──────── Data for this exercise ────────

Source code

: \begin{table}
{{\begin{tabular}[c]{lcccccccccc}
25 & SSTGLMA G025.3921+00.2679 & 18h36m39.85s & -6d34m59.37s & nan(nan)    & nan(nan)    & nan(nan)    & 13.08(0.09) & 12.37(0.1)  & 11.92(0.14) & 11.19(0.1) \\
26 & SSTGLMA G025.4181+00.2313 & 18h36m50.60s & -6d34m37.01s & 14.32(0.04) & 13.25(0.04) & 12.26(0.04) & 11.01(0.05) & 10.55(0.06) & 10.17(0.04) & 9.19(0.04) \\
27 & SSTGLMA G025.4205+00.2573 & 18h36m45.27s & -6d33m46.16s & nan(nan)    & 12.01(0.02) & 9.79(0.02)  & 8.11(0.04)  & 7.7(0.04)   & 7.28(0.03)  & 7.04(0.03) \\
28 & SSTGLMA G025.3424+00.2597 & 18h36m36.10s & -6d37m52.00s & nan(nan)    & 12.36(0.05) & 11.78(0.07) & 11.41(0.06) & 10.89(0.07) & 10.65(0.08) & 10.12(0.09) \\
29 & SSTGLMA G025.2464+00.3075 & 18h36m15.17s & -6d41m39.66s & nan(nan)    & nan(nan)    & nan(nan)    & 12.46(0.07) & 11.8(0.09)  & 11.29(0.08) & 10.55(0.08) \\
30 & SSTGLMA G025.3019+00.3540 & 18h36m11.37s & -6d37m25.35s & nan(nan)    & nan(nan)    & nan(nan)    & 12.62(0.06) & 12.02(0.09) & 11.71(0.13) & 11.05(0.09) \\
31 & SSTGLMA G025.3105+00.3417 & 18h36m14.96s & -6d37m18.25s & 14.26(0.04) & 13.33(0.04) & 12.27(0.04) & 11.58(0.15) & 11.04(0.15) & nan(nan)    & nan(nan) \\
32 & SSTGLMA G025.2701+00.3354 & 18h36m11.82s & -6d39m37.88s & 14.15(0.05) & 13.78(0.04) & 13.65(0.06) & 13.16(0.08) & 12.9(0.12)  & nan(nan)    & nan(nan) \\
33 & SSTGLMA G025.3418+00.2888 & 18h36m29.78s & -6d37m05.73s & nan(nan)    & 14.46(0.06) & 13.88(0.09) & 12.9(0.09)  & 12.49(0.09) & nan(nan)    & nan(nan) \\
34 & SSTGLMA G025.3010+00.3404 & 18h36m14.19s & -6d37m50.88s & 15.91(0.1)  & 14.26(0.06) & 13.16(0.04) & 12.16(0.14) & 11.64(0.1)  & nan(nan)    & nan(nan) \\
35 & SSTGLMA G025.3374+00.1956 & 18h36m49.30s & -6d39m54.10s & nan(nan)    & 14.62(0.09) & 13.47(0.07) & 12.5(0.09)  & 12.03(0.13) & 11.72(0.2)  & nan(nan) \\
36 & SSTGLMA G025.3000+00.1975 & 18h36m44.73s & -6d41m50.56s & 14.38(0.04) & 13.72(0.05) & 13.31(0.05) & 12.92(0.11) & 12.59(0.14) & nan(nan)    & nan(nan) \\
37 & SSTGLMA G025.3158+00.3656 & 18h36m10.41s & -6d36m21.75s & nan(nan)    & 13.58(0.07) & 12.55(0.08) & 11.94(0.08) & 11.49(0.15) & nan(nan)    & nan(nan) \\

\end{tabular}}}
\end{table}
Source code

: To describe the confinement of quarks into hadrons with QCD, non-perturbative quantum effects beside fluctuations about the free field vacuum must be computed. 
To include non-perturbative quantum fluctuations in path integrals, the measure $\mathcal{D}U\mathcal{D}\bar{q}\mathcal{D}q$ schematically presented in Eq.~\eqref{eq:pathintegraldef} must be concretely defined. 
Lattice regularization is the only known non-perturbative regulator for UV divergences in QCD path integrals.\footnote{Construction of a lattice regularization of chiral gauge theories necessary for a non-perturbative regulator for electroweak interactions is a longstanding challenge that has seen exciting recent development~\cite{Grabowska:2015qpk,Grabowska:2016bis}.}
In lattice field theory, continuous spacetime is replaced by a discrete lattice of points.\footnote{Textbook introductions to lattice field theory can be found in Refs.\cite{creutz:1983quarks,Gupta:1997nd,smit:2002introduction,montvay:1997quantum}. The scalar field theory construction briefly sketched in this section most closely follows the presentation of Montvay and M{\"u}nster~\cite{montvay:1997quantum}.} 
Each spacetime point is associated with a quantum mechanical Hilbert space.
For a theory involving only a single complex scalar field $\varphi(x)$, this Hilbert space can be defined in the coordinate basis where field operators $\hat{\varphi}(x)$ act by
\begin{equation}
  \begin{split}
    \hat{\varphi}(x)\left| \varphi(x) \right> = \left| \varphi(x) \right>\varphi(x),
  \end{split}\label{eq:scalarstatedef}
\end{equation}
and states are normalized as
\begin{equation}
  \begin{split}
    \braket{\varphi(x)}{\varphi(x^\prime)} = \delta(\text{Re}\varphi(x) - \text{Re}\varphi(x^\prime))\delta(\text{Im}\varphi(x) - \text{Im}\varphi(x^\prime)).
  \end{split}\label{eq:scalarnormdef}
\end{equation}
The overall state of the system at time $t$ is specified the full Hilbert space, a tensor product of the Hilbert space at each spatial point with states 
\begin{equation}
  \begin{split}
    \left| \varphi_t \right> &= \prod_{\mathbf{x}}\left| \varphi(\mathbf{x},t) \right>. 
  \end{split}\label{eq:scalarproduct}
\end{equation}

────────

## What you are asked to do:
Where the string "right" turns up in a line of the data above, copy that whole line.

## Answer below:
    \hat{\varphi}(x)\left| \varphi(x) \right> = \left| \varphi(x) \right>\varphi(x),
    \left| \varphi_t \right> &= \prod_{\mathbf{x}}\left| \varphi(\mathbf{x},t) \right>. 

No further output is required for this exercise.